[Opening Provided data section]

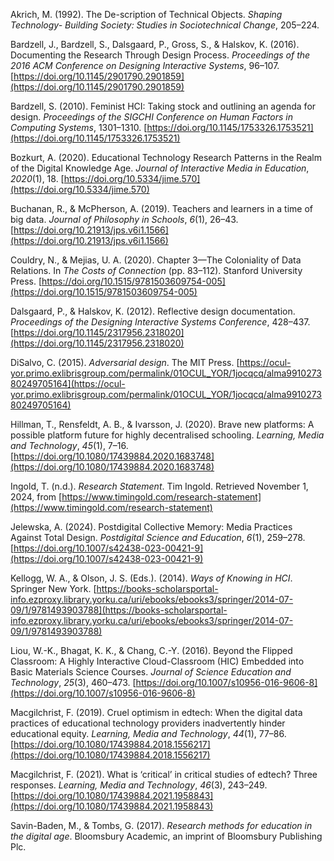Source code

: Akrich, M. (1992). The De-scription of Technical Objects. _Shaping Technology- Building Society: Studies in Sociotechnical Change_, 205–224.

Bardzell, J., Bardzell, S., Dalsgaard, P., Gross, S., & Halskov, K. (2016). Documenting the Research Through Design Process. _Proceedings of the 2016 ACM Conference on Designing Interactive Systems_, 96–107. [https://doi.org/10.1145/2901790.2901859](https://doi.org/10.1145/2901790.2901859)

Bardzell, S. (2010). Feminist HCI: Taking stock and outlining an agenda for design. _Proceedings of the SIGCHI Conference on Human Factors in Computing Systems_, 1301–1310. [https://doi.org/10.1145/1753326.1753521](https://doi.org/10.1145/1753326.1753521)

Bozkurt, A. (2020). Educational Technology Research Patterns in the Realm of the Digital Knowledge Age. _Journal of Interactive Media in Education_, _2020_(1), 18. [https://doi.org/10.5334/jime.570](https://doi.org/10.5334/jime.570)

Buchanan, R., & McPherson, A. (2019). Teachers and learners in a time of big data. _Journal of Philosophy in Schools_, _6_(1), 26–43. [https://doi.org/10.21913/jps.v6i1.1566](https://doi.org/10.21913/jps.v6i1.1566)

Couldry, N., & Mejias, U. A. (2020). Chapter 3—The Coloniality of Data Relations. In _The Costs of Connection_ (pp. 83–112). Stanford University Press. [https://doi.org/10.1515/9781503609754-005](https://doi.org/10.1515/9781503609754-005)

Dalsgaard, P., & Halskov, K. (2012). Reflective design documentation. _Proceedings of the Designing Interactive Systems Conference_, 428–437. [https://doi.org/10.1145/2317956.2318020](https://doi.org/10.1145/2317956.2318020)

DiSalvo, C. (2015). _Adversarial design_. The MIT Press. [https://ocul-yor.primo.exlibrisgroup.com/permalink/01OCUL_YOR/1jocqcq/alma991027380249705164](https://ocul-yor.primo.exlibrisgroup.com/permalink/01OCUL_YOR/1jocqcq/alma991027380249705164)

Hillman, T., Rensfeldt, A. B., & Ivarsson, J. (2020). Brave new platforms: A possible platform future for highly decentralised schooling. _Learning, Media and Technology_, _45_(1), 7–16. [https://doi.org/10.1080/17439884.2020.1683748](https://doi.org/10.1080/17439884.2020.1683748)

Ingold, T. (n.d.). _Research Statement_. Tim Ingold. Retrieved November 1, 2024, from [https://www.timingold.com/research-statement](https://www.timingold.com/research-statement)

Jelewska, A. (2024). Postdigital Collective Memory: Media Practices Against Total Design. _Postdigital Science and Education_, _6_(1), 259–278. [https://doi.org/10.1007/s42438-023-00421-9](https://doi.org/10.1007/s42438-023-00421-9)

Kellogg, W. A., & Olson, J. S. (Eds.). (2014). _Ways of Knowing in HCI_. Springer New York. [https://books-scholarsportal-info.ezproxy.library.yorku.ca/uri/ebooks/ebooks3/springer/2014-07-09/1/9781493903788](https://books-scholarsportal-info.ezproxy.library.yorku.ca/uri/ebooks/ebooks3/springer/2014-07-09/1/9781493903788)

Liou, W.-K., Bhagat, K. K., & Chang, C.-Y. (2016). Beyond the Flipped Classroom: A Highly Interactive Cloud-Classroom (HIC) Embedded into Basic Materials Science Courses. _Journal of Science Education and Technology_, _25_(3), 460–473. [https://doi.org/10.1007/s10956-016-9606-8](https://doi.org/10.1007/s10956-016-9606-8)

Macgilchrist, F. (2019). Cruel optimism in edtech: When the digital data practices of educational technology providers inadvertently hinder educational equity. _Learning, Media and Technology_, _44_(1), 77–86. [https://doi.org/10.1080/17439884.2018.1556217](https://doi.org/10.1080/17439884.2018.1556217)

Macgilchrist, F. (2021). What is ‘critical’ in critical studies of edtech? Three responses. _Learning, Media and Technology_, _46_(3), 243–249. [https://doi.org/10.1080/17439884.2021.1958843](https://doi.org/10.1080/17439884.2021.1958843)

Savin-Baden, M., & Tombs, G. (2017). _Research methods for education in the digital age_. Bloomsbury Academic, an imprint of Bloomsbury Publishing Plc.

[Closing Provided data section]

Without including any picture, output all the material exactly as it appears.

• **Final answer**:
Source code

: Akrich, M. (1992). The De-scription of Technical Objects. _Shaping Technology- Building Society: Studies in Sociotechnical Change_, 205–224.

Bardzell, J., Bardzell, S., Dalsgaard, P., Gross, S., & Halskov, K. (2016). Documenting the Research Through Design Process. _Proceedings of the 2016 ACM Conference on Designing Interactive Systems_, 96–107. [https://doi.org/10.1145/2901790.2901859](https://doi.org/10.1145/2901790.2901859)

Bardzell, S. (2010). Feminist HCI: Taking stock and outlining an agenda for design. _Proceedings of the SIGCHI Conference on Human Factors in Computing Systems_, 1301–1310. [https://doi.org/10.1145/1753326.1753521](https://doi.org/10.1145/1753326.1753521)

Bozkurt, A. (2020). Educational Technology Research Patterns in the Realm of the Digital Knowledge Age. _Journal of Interactive Media in Education_, _2020_(1), 18. [https://doi.org/10.5334/jime.570](https://doi.org/10.5334/jime.570)

Buchanan, R., & McPherson, A. (2019). Teachers and learners in a time of big data. _Journal of Philosophy in Schools_, _6_(1), 26–43. [https://doi.org/10.21913/jps.v6i1.1566](https://doi.org/10.21913/jps.v6i1.1566)

Couldry, N., & Mejias, U. A. (2020). Chapter 3—The Coloniality of Data Relations. In _The Costs of Connection_ (pp. 83–112). Stanford University Press. [https://doi.org/10.1515/9781503609754-005](https://doi.org/10.1515/9781503609754-005)

Dalsgaard, P., & Halskov, K. (2012). Reflective design documentation. _Proceedings of the Designing Interactive Systems Conference_, 428–437. [https://doi.org/10.1145/2317956.2318020](https://doi.org/10.1145/2317956.2318020)

DiSalvo, C. (2015). _Adversarial design_. The MIT Press. [https://ocul-yor.primo.exlibrisgroup.com/permalink/01OCUL_YOR/1jocqcq/alma991027380249705164](https://ocul-yor.primo.exlibrisgroup.com/permalink/01OCUL_YOR/1jocqcq/alma991027380249705164)

Hillman, T., Rensfeldt, A. B., & Ivarsson, J. (2020). Brave new platforms: A possible platform future for highly decentralised schooling. _Learning, Media and Technology_, _45_(1), 7–16. [https://doi.org/10.1080/17439884.2020.1683748](https://doi.org/10.1080/17439884.2020.1683748)

Ingold, T. (n.d.). _Research Statement_. Tim Ingold. Retrieved November 1, 2024, from [https://www.timingold.com/research-statement](https://www.timingold.com/research-statement)

Jelewska, A. (2024). Postdigital Collective Memory: Media Practices Against Total Design. _Postdigital Science and Education_, _6_(1), 259–278. [https://doi.org/10.1007/s42438-023-00421-9](https://doi.org/10.1007/s42438-023-00421-9)

Kellogg, W. A., & Olson, J. S. (Eds.). (2014). _Ways of Knowing in HCI_. Springer New York. [https://books-scholarsportal-info.ezproxy.library.yorku.ca/uri/ebooks/ebooks3/springer/2014-07-09/1/9781493903788](https://books-scholarsportal-info.ezproxy.library.yorku.ca/uri/ebooks/ebooks3/springer/2014-07-09/1/9781493903788)

Liou, W.-K., Bhagat, K. K., & Chang, C.-Y. (2016). Beyond the Flipped Classroom: A Highly Interactive Cloud-Classroom (HIC) Embedded into Basic Materials Science Courses. _Journal of Science Education and Technology_, _25_(3), 460–473. [https://doi.org/10.1007/s10956-016-9606-8](https://doi.org/10.1007/s10956-016-9606-8)

Macgilchrist, F. (2019). Cruel optimism in edtech: When the digital data practices of educational technology providers inadvertently hinder educational equity. _Learning, Media and Technology_, _44_(1), 77–86. [https://doi.org/10.1080/17439884.2018.1556217](https://doi.org/10.1080/17439884.2018.1556217)

Macgilchrist, F. (2021). What is ‘critical’ in critical studies of edtech? Three responses. _Learning, Media and Technology_, _46_(3), 243–249. [https://doi.org/10.1080/17439884.2021.1958843](https://doi.org/10.1080/17439884.2021.1958843)

Savin-Baden, M., & Tombs, G. (2017). _Research methods for education in the digital age_. Bloomsbury Academic, an imprint of Bloomsbury Publishing Plc.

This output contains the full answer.